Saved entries
******
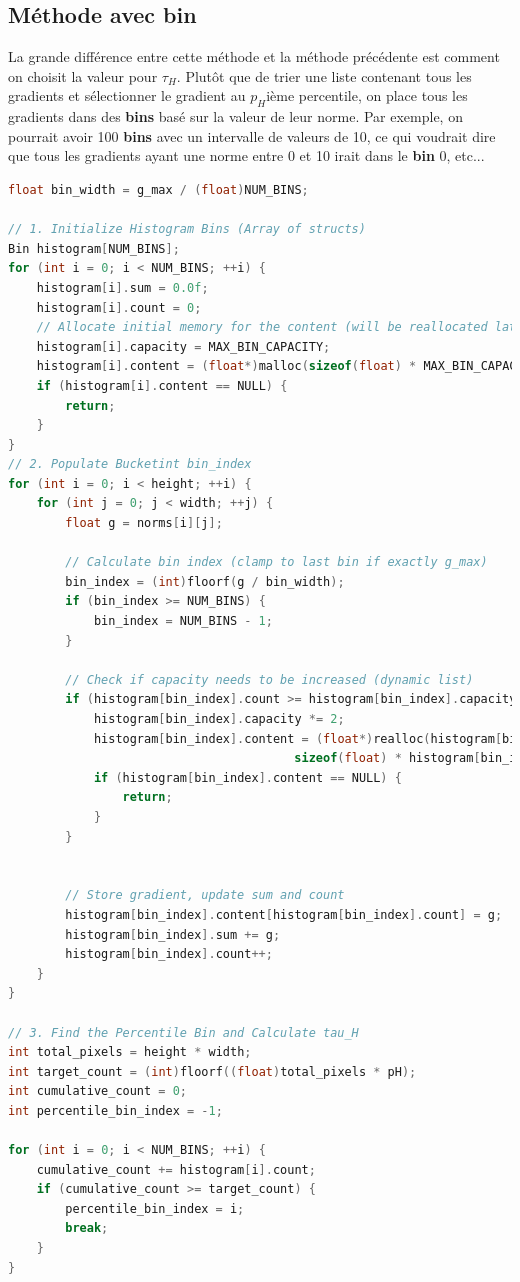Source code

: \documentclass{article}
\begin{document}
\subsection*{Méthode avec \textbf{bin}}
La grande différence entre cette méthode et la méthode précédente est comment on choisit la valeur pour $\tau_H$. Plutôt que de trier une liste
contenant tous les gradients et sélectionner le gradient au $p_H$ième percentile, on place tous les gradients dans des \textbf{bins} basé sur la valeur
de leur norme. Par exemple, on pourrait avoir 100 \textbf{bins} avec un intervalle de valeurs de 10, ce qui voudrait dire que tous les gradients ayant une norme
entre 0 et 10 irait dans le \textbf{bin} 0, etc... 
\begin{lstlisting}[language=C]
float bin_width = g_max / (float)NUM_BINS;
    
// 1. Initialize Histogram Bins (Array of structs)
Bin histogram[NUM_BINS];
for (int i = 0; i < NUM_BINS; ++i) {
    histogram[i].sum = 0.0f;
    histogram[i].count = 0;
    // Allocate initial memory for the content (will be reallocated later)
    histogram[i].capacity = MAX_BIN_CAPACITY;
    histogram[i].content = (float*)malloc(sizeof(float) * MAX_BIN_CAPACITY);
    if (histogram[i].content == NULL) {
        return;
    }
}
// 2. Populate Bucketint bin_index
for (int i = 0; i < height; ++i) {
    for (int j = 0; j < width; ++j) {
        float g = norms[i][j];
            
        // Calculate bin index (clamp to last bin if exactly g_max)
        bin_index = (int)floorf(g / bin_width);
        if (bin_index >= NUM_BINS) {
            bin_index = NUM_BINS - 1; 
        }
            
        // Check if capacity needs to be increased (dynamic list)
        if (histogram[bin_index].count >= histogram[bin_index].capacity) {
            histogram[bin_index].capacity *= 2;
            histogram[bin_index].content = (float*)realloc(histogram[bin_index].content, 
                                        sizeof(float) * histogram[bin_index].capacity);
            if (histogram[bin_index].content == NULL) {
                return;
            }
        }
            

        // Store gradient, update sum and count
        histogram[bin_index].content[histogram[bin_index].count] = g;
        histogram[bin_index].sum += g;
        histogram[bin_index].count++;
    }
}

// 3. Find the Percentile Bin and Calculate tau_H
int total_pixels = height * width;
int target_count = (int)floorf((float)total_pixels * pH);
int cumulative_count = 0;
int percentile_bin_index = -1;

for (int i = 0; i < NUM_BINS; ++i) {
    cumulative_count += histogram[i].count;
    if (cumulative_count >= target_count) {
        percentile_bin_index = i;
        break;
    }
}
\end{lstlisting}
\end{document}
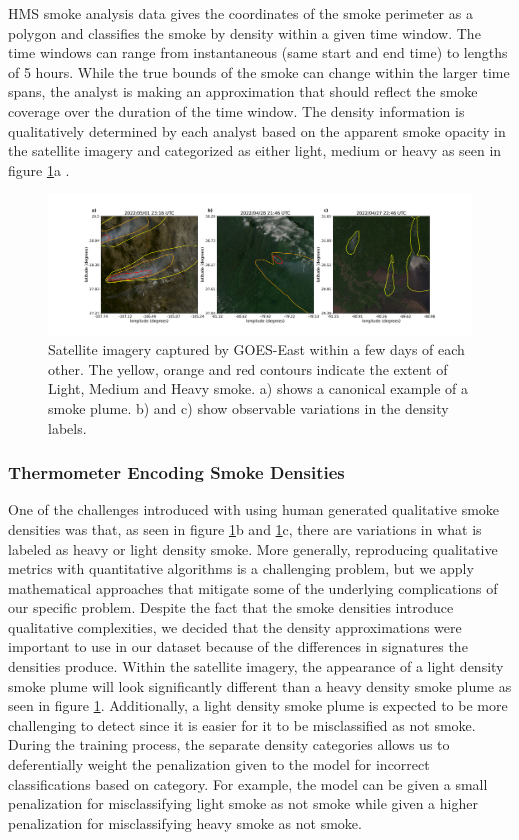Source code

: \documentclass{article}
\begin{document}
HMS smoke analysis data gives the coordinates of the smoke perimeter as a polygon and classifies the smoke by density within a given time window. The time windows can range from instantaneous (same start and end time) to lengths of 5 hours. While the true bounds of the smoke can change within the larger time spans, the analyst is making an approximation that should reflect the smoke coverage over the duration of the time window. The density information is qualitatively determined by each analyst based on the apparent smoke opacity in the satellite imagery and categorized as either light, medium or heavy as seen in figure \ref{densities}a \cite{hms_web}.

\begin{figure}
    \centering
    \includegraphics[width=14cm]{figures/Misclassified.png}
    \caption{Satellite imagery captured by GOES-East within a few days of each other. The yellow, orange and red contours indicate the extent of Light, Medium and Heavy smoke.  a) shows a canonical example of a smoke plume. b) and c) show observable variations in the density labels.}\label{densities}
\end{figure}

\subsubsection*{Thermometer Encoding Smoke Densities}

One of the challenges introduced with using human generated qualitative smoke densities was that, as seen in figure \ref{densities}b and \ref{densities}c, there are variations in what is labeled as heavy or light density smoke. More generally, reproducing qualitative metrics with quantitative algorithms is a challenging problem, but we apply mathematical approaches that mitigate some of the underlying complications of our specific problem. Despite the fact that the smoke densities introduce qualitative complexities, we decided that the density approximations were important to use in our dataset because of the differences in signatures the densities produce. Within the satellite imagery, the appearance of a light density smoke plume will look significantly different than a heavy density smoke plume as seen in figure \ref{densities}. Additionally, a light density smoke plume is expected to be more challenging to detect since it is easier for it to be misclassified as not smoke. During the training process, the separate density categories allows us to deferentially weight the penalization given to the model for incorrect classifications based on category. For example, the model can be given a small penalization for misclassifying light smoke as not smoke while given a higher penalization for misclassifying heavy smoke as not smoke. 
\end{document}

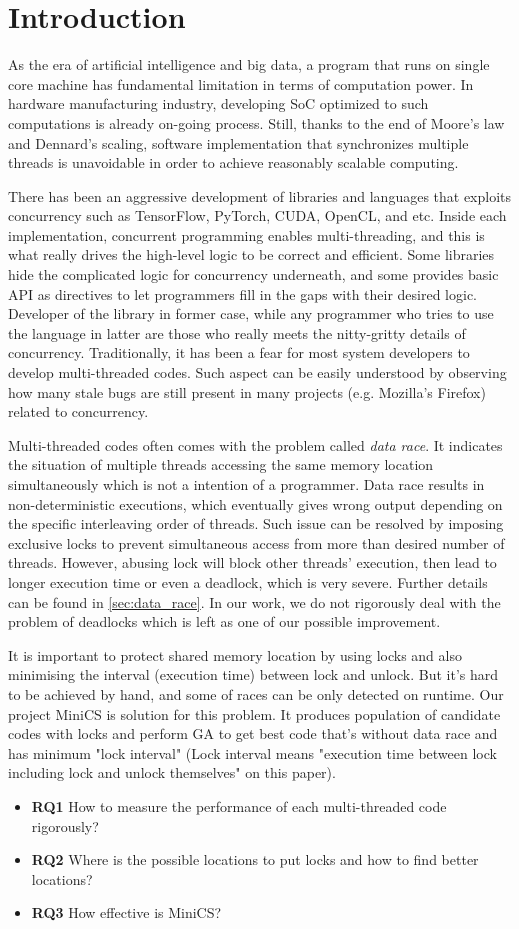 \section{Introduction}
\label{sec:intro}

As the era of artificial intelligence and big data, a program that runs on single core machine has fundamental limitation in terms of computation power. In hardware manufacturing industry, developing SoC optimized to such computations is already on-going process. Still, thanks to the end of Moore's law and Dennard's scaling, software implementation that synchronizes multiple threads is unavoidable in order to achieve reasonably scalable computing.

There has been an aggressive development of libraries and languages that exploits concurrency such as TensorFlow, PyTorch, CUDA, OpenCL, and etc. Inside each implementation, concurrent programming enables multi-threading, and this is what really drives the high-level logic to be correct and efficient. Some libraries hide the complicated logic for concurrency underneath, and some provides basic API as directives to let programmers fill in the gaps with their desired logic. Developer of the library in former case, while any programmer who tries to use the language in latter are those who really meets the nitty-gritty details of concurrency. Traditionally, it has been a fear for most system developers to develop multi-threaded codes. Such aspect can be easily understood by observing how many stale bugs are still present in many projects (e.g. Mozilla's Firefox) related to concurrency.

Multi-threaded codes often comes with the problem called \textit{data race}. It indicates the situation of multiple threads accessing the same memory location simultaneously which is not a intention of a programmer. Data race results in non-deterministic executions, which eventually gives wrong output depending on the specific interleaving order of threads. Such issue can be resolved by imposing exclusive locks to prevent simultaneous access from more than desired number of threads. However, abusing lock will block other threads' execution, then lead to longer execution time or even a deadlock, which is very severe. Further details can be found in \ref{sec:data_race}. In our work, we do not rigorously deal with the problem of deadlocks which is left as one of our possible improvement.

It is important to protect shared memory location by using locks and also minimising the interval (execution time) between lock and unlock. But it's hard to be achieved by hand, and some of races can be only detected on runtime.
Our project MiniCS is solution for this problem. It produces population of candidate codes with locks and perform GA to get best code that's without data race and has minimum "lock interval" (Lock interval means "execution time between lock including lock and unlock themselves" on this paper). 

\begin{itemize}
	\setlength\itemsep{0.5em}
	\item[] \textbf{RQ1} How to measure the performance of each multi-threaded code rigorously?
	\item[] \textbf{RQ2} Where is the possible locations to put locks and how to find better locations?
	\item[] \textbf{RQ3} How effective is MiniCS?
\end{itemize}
******
WHAT YOU NEED TO DO | Please print all the entries exactly as written, but drop the pictures.

EXERCISE SOLUTION |
Source code

: \documentclass{article}
\begin{document}
\subsection*{Méthode avec \textbf{bin}}
La grande différence entre cette méthode et la méthode précédente est comment on choisit la valeur pour $\tau_H$. Plutôt que de trier une liste
contenant tous les gradients et sélectionner le gradient au $p_H$ième percentile, on place tous les gradients dans des \textbf{bins} basé sur la valeur
de leur norme. Par exemple, on pourrait avoir 100 \textbf{bins} avec un intervalle de valeurs de 10, ce qui voudrait dire que tous les gradients ayant une norme
entre 0 et 10 irait dans le \textbf{bin} 0, etc... 
\begin{lstlisting}[language=C]
float bin_width = g_max / (float)NUM_BINS;
    
// 1. Initialize Histogram Bins (Array of structs)
Bin histogram[NUM_BINS];
for (int i = 0; i < NUM_BINS; ++i) {
    histogram[i].sum = 0.0f;
    histogram[i].count = 0;
    // Allocate initial memory for the content (will be reallocated later)
    histogram[i].capacity = MAX_BIN_CAPACITY;
    histogram[i].content = (float*)malloc(sizeof(float) * MAX_BIN_CAPACITY);
    if (histogram[i].content == NULL) {
        return;
    }
}
// 2. Populate Bucketint bin_index
for (int i = 0; i < height; ++i) {
    for (int j = 0; j < width; ++j) {
        float g = norms[i][j];
            
        // Calculate bin index (clamp to last bin if exactly g_max)
        bin_index = (int)floorf(g / bin_width);
        if (bin_index >= NUM_BINS) {
            bin_index = NUM_BINS - 1; 
        }
            
        // Check if capacity needs to be increased (dynamic list)
        if (histogram[bin_index].count >= histogram[bin_index].capacity) {
            histogram[bin_index].capacity *= 2;
            histogram[bin_index].content = (float*)realloc(histogram[bin_index].content, 
                                        sizeof(float) * histogram[bin_index].capacity);
            if (histogram[bin_index].content == NULL) {
                return;
            }
        }
            

        // Store gradient, update sum and count
        histogram[bin_index].content[histogram[bin_index].count] = g;
        histogram[bin_index].sum += g;
        histogram[bin_index].count++;
    }
}

// 3. Find the Percentile Bin and Calculate tau_H
int total_pixels = height * width;
int target_count = (int)floorf((float)total_pixels * pH);
int cumulative_count = 0;
int percentile_bin_index = -1;

for (int i = 0; i < NUM_BINS; ++i) {
    cumulative_count += histogram[i].count;
    if (cumulative_count >= target_count) {
        percentile_bin_index = i;
        break;
    }
}
\end{lstlisting}
\end{document}
Source code

: \documentclass{article}
\begin{document}
HMS smoke analysis data gives the coordinates of the smoke perimeter as a polygon and classifies the smoke by density within a given time window. The time windows can range from instantaneous (same start and end time) to lengths of 5 hours. While the true bounds of the smoke can change within the larger time spans, the analyst is making an approximation that should reflect the smoke coverage over the duration of the time window. The density information is qualitatively determined by each analyst based on the apparent smoke opacity in the satellite imagery and categorized as either light, medium or heavy as seen in figure \ref{densities}a \cite{hms_web}.

\begin{figure}
    \centering
    \includegraphics[width=14cm]{figures/Misclassified.png}
    \caption{Satellite imagery captured by GOES-East within a few days of each other. The yellow, orange and red contours indicate the extent of Light, Medium and Heavy smoke.  a) shows a canonical example of a smoke plume. b) and c) show observable variations in the density labels.}\label{densities}
\end{figure}

\subsubsection*{Thermometer Encoding Smoke Densities}

One of the challenges introduced with using human generated qualitative smoke densities was that, as seen in figure \ref{densities}b and \ref{densities}c, there are variations in what is labeled as heavy or light density smoke. More generally, reproducing qualitative metrics with quantitative algorithms is a challenging problem, but we apply mathematical approaches that mitigate some of the underlying complications of our specific problem. Despite the fact that the smoke densities introduce qualitative complexities, we decided that the density approximations were important to use in our dataset because of the differences in signatures the densities produce. Within the satellite imagery, the appearance of a light density smoke plume will look significantly different than a heavy density smoke plume as seen in figure \ref{densities}. Additionally, a light density smoke plume is expected to be more challenging to detect since it is easier for it to be misclassified as not smoke. During the training process, the separate density categories allows us to deferentially weight the penalization given to the model for incorrect classifications based on category. For example, the model can be given a small penalization for misclassifying light smoke as not smoke while given a higher penalization for misclassifying heavy smoke as not smoke. 
\end{document}

 \section{Introduction}
\label{sec:intro}

As the era of artificial intelligence and big data, a program that runs on single core machine has fundamental limitation in terms of computation power. In hardware manufacturing industry, developing SoC optimized to such computations is already on-going process. Still, thanks to the end of Moore's law and Dennard's scaling, software implementation that synchronizes multiple threads is unavoidable in order to achieve reasonably scalable computing.

There has been an aggressive development of libraries and languages that exploits concurrency such as TensorFlow, PyTorch, CUDA, OpenCL, and etc. Inside each implementation, concurrent programming enables multi-threading, and this is what really drives the high-level logic to be correct and efficient. Some libraries hide the complicated logic for concurrency underneath, and some provides basic API as directives to let programmers fill in the gaps with their desired logic. Developer of the library in former case, while any programmer who tries to use the language in latter are those who really meets the nitty-gritty details of concurrency. Traditionally, it has been a fear for most system developers to develop multi-threaded codes. Such aspect can be easily understood by observing how many stale bugs are still present in many projects (e.g. Mozilla's Firefox) related to concurrency.

Multi-threaded codes often comes with the problem called \textit{data race}. It indicates the situation of multiple threads accessing the same memory location simultaneously which is not a intention of a programmer. Data race results in non-deterministic executions, which eventually gives wrong output depending on the specific interleaving order of threads. Such issue can be resolved by imposing exclusive locks to prevent simultaneous access from more than desired number of threads. However, abusing lock will block other threads' execution, then lead to longer execution time or even a deadlock, which is very severe. Further details can be found in \ref{sec:data_race}. In our work, we do not rigorously deal with the problem of deadlocks which is left as one of our possible improvement.

It is important to protect shared memory location by using locks and also minimising the interval (execution time) between lock and unlock. But it's hard to be achieved by hand, and some of races can be only detected on runtime.
Our project MiniCS is solution for this problem. It produces population of candidate codes with locks and perform GA to get best code that's without data race and has minimum "lock interval" (Lock interval means "execution time between lock including lock and unlock themselves" on this paper). 

\begin{itemize}
	\setlength\itemsep{0.5em}
	\item[] \textbf{RQ1} How to measure the performance of each multi-threaded code rigorously?
	\item[] \textbf{RQ2} Where is the possible locations to put locks and how to find better locations?
	\item[] \textbf{RQ3} How effective is MiniCS?
\end{itemize}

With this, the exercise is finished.